| DATA FOR REVIEW |
———
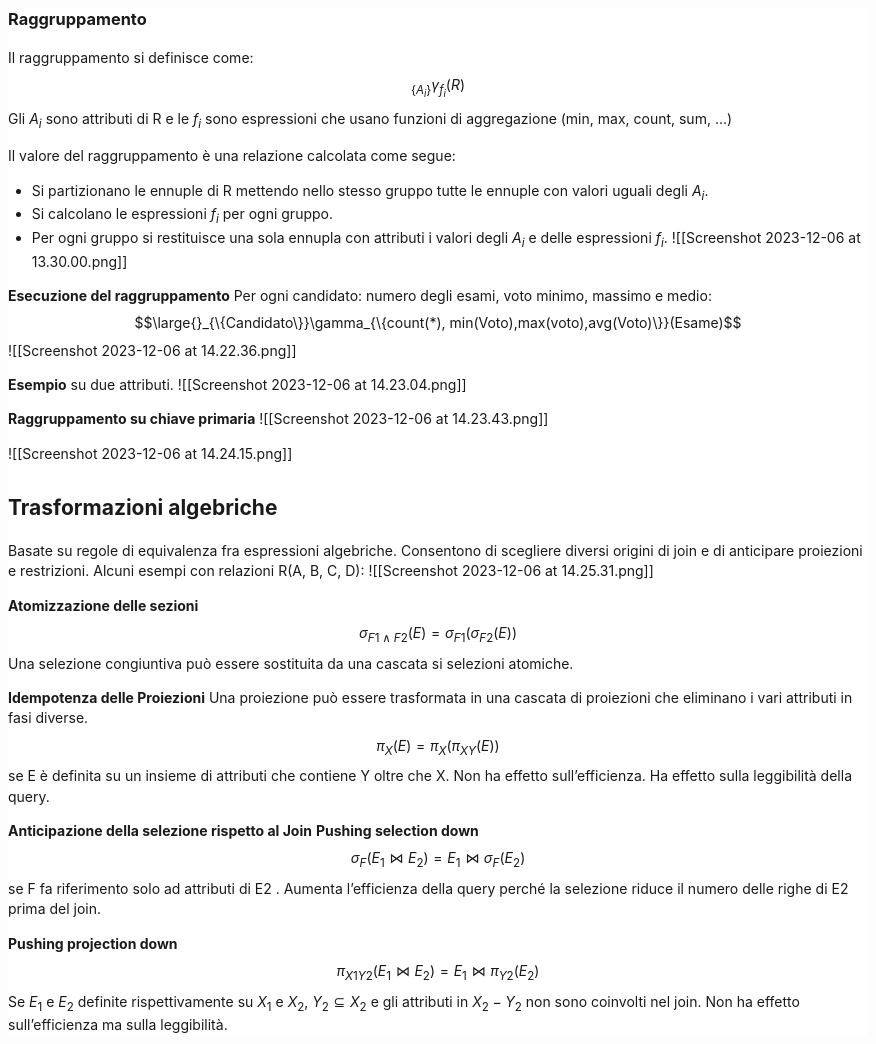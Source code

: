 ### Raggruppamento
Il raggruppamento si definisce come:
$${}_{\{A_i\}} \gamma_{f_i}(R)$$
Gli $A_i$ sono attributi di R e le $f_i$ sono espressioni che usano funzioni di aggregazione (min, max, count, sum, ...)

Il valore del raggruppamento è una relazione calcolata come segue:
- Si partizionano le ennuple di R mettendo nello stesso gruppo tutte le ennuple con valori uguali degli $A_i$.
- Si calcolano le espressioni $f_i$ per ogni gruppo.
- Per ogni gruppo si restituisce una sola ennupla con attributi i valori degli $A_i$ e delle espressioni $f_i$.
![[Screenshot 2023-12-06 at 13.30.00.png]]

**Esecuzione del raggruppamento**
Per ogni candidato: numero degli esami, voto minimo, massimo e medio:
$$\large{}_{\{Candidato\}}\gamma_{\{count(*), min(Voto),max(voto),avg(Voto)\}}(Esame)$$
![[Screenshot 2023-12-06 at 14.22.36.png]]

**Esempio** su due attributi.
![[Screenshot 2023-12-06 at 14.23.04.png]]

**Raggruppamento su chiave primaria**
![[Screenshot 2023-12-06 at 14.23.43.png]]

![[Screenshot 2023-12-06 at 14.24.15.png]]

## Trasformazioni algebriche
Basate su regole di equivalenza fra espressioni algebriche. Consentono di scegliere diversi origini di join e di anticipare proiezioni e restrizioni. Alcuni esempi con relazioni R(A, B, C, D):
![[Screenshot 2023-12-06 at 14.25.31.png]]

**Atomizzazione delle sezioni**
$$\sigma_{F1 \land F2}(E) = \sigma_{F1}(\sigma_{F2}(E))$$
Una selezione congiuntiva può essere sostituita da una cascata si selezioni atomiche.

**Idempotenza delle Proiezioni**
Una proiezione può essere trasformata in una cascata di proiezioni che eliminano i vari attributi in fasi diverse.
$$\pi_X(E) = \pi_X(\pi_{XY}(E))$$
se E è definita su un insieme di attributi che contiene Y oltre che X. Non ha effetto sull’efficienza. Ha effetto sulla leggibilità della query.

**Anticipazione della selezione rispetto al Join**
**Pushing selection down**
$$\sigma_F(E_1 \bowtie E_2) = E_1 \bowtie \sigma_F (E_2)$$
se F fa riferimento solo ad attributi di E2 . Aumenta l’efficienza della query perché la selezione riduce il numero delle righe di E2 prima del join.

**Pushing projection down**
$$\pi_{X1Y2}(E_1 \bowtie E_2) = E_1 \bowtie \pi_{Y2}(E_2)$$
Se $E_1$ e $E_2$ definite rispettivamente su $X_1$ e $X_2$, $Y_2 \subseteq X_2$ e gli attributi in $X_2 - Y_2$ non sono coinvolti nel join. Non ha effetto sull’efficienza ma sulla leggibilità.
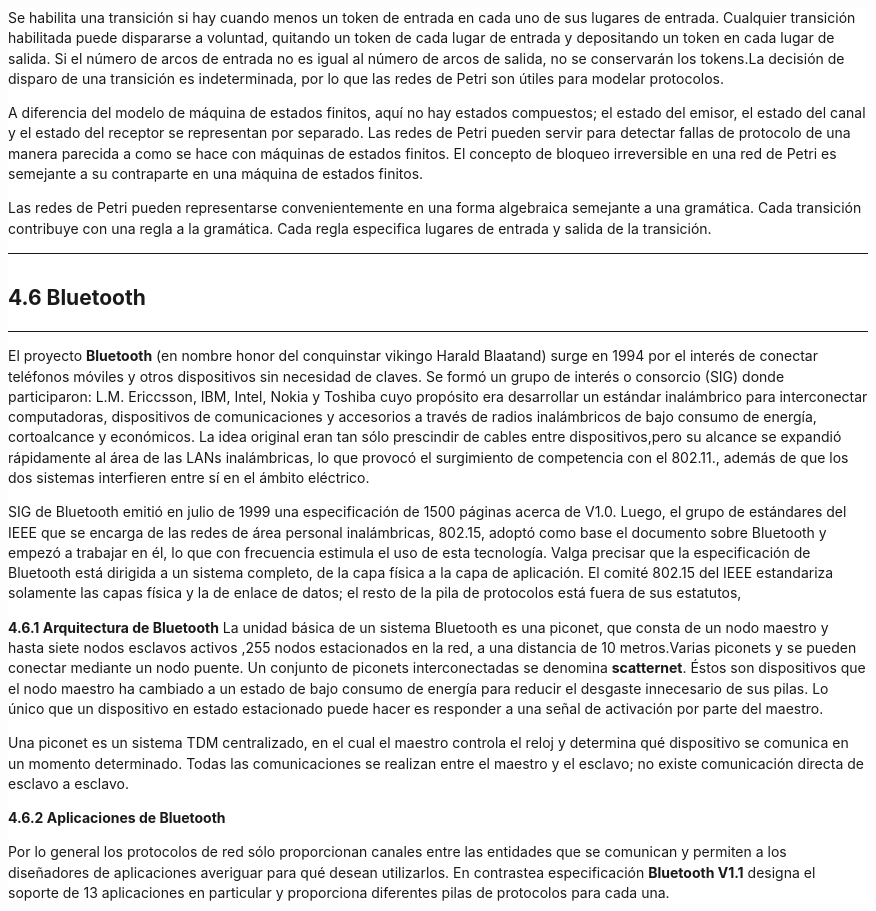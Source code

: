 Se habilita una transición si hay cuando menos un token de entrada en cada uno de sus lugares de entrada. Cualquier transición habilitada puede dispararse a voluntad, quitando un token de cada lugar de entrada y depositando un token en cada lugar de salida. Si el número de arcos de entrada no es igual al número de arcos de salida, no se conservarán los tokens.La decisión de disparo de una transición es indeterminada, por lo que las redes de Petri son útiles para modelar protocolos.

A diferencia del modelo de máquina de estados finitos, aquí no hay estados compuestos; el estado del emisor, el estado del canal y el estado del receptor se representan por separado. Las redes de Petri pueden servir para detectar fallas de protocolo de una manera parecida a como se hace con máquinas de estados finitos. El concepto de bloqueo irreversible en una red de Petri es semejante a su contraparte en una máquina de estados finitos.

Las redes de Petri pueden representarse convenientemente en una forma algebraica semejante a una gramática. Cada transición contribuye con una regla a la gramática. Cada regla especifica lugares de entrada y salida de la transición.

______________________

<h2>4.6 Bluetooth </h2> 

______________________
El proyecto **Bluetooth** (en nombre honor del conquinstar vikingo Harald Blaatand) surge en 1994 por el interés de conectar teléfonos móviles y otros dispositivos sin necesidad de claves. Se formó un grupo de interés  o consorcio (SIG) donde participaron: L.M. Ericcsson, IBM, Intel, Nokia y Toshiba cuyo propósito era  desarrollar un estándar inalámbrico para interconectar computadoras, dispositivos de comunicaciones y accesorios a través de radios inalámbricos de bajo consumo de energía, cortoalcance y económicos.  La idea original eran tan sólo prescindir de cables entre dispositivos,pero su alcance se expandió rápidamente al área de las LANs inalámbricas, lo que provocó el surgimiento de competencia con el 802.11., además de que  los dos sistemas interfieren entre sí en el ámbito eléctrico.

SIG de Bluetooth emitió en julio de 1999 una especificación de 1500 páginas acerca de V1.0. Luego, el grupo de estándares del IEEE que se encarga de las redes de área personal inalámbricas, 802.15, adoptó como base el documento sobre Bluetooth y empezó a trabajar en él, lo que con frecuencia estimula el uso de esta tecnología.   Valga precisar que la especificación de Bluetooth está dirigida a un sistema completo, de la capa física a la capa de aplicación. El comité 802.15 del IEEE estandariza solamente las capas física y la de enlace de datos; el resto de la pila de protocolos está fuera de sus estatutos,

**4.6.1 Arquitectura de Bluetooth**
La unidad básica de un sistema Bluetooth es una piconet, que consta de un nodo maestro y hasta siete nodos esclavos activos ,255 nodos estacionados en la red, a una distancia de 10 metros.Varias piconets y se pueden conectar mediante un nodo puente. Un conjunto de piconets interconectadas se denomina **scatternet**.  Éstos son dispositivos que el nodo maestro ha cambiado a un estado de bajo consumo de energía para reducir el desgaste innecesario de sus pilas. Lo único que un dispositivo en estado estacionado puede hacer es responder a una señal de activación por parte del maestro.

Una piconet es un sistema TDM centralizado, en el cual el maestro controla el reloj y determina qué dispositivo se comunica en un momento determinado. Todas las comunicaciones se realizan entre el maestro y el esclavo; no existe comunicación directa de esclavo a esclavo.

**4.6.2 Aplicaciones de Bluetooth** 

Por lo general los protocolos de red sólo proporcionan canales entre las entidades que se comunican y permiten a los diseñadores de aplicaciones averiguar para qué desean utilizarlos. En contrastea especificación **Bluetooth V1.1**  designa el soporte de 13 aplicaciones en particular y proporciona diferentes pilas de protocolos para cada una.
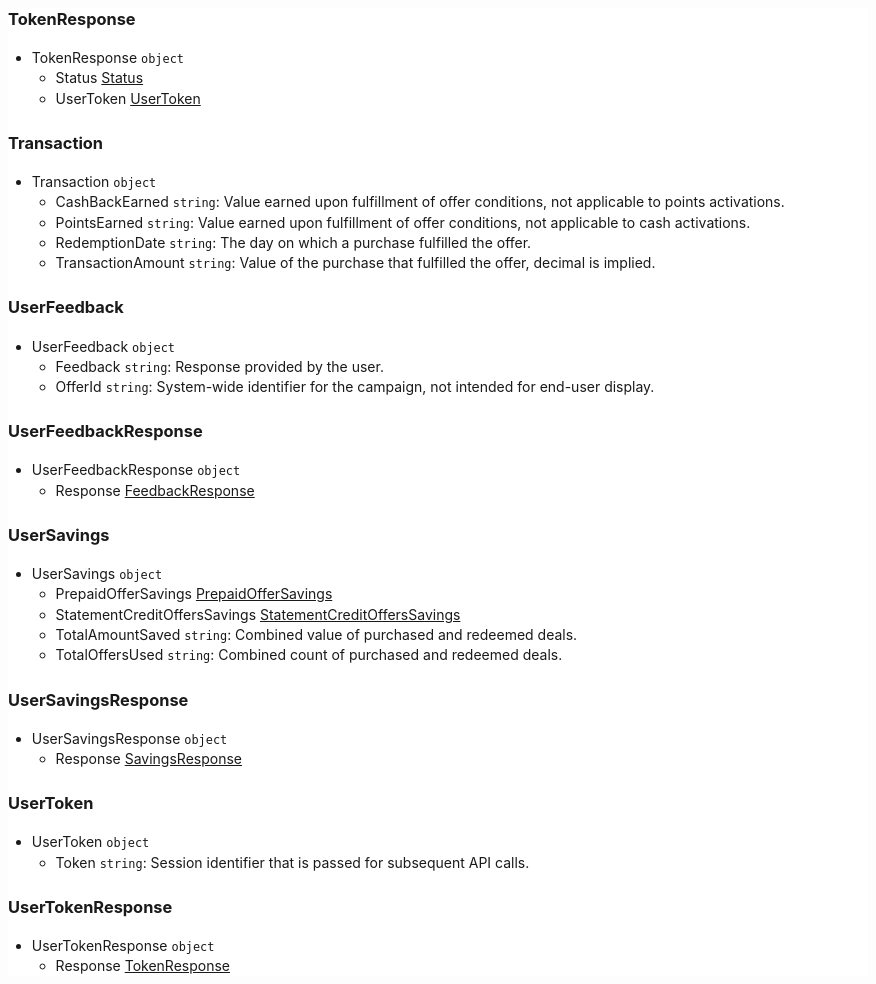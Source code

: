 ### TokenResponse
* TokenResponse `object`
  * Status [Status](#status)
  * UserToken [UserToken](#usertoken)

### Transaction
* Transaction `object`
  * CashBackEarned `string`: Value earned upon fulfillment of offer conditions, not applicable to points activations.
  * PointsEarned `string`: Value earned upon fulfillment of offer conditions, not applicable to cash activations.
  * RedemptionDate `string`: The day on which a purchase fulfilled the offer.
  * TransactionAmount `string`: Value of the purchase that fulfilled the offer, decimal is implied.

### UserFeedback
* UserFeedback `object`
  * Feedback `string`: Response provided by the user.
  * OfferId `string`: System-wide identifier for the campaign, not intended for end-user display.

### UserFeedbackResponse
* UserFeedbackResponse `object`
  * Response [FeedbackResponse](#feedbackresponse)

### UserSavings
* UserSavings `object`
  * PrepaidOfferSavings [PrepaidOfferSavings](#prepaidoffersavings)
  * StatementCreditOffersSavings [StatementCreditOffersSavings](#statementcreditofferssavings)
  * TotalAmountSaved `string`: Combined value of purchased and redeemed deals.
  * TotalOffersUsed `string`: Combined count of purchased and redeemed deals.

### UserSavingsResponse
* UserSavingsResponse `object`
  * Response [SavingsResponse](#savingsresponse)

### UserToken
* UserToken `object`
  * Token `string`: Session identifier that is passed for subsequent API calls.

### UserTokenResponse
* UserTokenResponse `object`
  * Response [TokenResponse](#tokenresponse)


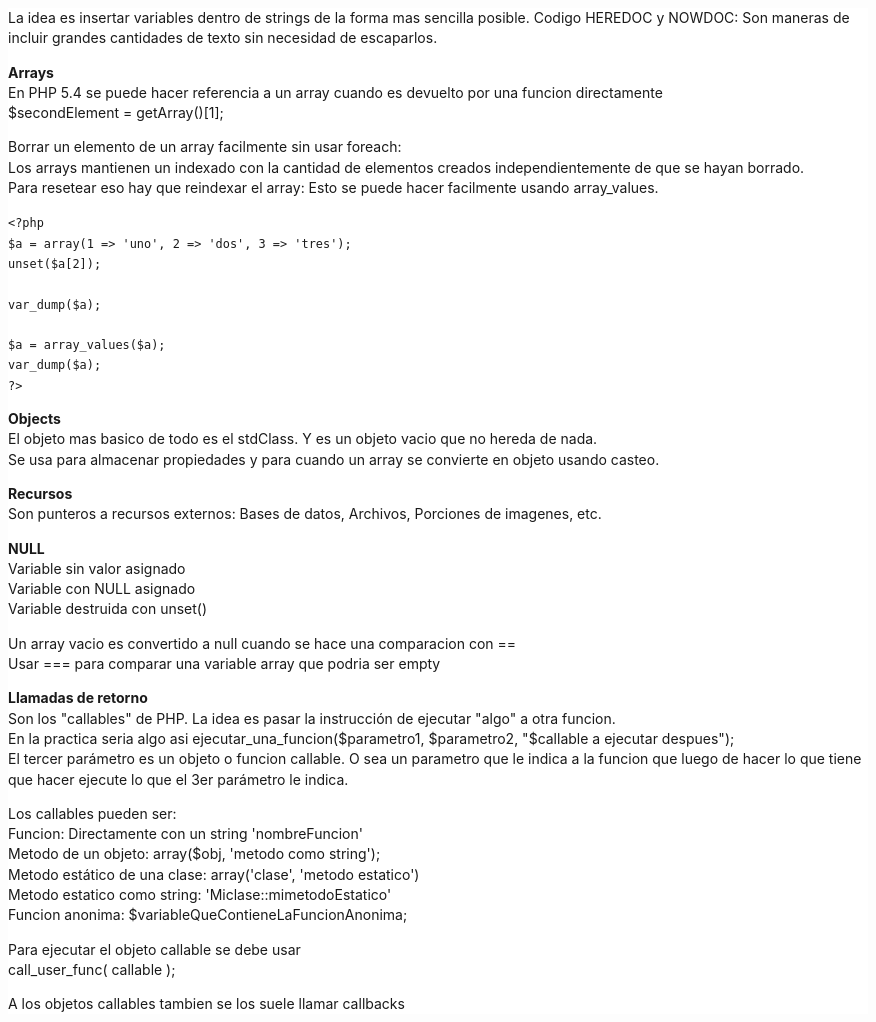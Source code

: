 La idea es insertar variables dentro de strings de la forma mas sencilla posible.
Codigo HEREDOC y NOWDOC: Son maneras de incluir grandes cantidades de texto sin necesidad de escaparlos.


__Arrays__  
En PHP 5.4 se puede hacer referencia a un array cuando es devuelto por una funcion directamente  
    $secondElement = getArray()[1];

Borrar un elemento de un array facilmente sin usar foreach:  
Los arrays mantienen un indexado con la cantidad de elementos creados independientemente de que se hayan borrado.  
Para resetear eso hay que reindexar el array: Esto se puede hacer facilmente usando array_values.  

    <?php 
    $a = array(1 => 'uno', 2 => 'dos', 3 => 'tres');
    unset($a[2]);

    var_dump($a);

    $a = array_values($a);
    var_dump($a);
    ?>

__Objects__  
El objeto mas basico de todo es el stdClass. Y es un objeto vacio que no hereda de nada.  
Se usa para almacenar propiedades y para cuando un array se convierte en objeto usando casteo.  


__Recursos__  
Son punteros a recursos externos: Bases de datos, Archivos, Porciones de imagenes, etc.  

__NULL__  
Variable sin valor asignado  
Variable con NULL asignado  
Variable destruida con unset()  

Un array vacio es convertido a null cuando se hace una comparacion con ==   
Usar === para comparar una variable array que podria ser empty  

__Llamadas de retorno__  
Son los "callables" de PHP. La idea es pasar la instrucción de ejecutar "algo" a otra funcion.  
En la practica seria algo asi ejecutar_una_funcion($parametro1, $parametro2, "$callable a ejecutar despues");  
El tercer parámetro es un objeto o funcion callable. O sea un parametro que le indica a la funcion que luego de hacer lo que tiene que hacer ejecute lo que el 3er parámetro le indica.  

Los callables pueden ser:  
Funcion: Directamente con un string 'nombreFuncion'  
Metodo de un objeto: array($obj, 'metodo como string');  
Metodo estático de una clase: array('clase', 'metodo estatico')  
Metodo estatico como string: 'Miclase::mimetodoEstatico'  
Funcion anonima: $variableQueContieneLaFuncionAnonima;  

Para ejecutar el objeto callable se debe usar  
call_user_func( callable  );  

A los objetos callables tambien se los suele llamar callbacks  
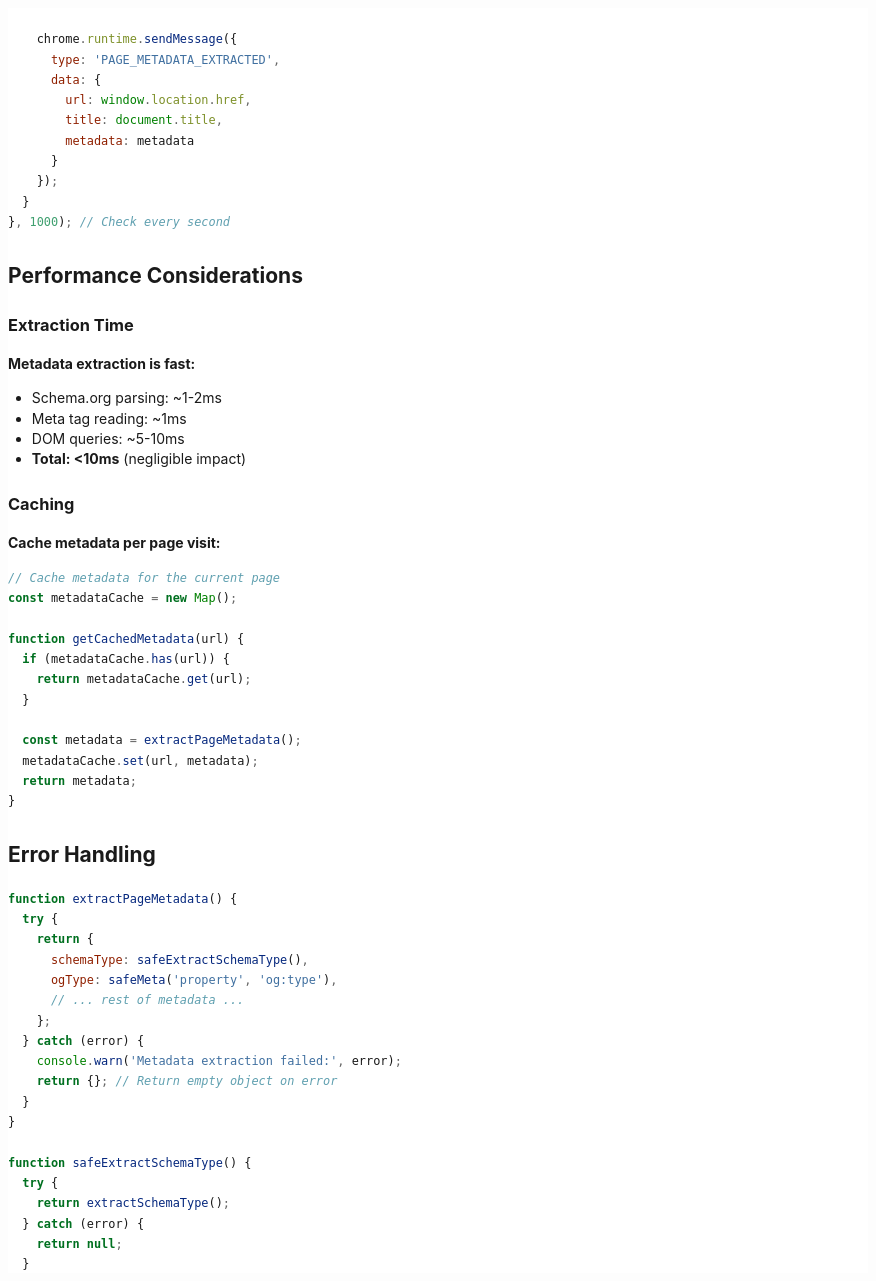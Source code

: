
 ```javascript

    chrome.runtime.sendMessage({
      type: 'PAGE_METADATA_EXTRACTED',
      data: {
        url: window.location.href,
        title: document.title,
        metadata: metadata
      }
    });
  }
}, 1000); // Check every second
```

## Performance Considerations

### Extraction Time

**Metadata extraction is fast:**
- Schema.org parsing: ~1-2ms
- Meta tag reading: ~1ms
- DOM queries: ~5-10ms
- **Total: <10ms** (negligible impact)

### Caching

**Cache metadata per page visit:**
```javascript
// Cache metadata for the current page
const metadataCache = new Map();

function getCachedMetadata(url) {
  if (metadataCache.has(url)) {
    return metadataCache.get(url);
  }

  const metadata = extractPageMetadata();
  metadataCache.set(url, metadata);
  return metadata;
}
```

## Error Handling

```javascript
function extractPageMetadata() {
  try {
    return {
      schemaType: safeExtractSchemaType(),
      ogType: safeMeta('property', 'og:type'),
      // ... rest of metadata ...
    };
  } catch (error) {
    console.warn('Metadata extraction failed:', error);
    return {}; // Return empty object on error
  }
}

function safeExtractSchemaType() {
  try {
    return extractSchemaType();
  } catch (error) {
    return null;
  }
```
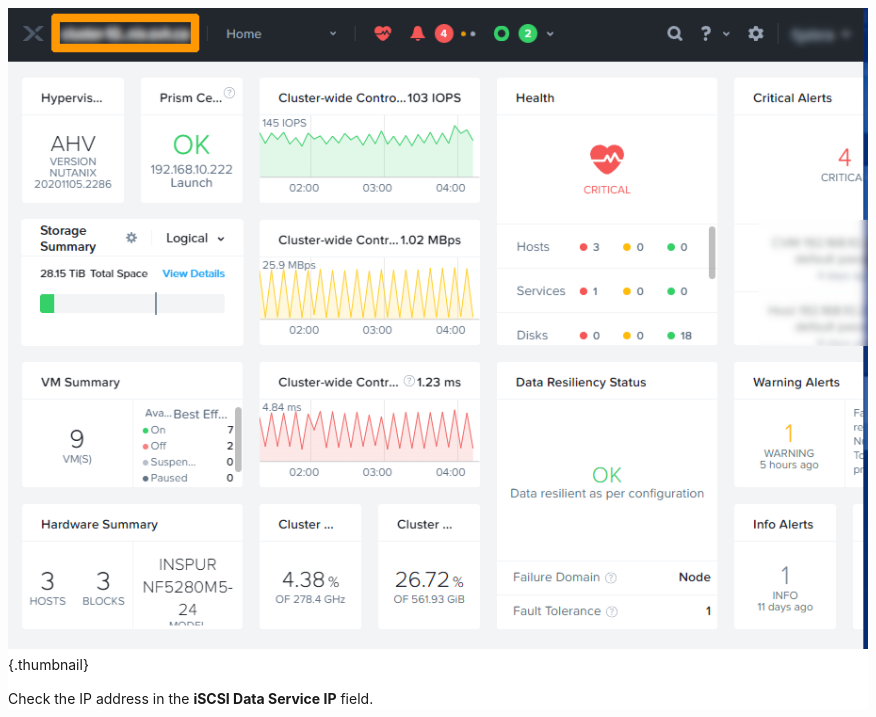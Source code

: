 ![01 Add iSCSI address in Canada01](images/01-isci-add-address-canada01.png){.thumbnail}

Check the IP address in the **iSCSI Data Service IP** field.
———
| PROBLEM DESCRIPTION |
Across all the entries above, count each line that has the word "bowtie" in it, and give only the count.

| WRITTEN SOLUTION |
2